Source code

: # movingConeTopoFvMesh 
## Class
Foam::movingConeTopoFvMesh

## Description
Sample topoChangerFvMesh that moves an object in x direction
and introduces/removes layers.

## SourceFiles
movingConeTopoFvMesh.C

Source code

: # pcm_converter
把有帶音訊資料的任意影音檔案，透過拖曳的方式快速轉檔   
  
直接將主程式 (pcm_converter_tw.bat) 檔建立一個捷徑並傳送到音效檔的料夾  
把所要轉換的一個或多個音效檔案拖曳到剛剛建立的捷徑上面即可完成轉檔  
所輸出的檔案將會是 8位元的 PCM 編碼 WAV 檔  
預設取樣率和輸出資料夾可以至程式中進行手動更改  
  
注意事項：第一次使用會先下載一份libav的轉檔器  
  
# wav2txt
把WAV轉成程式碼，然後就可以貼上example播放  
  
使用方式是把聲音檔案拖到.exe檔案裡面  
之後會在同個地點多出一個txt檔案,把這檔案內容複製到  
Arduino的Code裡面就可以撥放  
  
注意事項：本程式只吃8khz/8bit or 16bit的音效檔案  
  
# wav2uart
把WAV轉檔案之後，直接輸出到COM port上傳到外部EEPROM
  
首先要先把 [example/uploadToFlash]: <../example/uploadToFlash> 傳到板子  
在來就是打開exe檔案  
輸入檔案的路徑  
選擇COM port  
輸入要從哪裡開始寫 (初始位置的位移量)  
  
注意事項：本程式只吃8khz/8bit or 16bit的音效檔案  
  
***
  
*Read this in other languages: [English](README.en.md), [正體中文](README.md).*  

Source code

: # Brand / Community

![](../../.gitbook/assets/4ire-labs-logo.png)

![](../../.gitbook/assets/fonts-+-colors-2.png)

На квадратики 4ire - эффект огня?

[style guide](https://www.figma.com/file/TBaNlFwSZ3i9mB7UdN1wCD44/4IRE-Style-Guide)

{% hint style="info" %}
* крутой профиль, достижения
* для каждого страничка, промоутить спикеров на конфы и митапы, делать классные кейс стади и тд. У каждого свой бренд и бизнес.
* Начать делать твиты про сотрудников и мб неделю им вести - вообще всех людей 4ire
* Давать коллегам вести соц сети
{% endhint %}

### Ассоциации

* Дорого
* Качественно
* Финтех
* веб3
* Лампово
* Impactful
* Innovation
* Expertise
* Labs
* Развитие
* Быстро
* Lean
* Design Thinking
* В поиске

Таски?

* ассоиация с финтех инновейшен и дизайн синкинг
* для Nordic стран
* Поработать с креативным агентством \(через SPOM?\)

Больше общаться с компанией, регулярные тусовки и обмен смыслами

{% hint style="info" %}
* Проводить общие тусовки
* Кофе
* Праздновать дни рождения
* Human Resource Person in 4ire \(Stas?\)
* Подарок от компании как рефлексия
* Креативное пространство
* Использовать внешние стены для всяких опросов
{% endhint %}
===
Take the records shown above and output them again exactly.

**Response for this exercise**
Source code

: # movingConeTopoFvMesh 
## Class
Foam::movingConeTopoFvMesh

## Description
Sample topoChangerFvMesh that moves an object in x direction
and introduces/removes layers.

## SourceFiles
movingConeTopoFvMesh.C

Source code

: # pcm_converter
把有帶音訊資料的任意影音檔案，透過拖曳的方式快速轉檔   
  
直接將主程式 (pcm_converter_tw.bat) 檔建立一個捷徑並傳送到音效檔的料夾  
把所要轉換的一個或多個音效檔案拖曳到剛剛建立的捷徑上面即可完成轉檔  
所輸出的檔案將會是 8位元的 PCM 編碼 WAV 檔  
預設取樣率和輸出資料夾可以至程式中進行手動更改  
  
注意事項：第一次使用會先下載一份libav的轉檔器  
  
# wav2txt
把WAV轉成程式碼，然後就可以貼上example播放  
  
使用方式是把聲音檔案拖到.exe檔案裡面  
之後會在同個地點多出一個txt檔案,把這檔案內容複製到  
Arduino的Code裡面就可以撥放  
  
注意事項：本程式只吃8khz/8bit or 16bit的音效檔案  
  
# wav2uart
把WAV轉檔案之後，直接輸出到COM port上傳到外部EEPROM
  
首先要先把 [example/uploadToFlash]: <../example/uploadToFlash> 傳到板子  
在來就是打開exe檔案  
輸入檔案的路徑  
選擇COM port  
輸入要從哪裡開始寫 (初始位置的位移量)  
  
注意事項：本程式只吃8khz/8bit or 16bit的音效檔案  
  
***
  
*Read this in other languages: [English](README.en.md), [正體中文](README.md).*  

Source code

: # Brand / Community

![](../../.gitbook/assets/4ire-labs-logo.png)

![](../../.gitbook/assets/fonts-+-colors-2.png)

На квадратики 4ire - эффект огня?

[style guide](https://www.figma.com/file/TBaNlFwSZ3i9mB7UdN1wCD44/4IRE-Style-Guide)

{% hint style="info" %}
* крутой профиль, достижения
* для каждого страничка, промоутить спикеров на конфы и митапы, делать классные кейс стади и тд. У каждого свой бренд и бизнес.
* Начать делать твиты про сотрудников и мб неделю им вести - вообще всех людей 4ire
* Давать коллегам вести соц сети
{% endhint %}

### Ассоциации

* Дорого
* Качественно
* Финтех
* веб3
* Лампово
* Impactful
* Innovation
* Expertise
* Labs
* Развитие
* Быстро
* Lean
* Design Thinking
* В поиске

Таски?

* ассоиация с финтех инновейшен и дизайн синкинг
* для Nordic стран
* Поработать с креативным агентством \(через SPOM?\)

Больше общаться с компанией, регулярные тусовки и обмен смыслами

{% hint style="info" %}
* Проводить общие тусовки
* Кофе
* Праздновать дни рождения
* Human Resource Person in 4ire \(Stas?\)
* Подарок от компании как рефлексия
* Креативное пространство
* Использовать внешние стены для всяких опросов
{% endhint %}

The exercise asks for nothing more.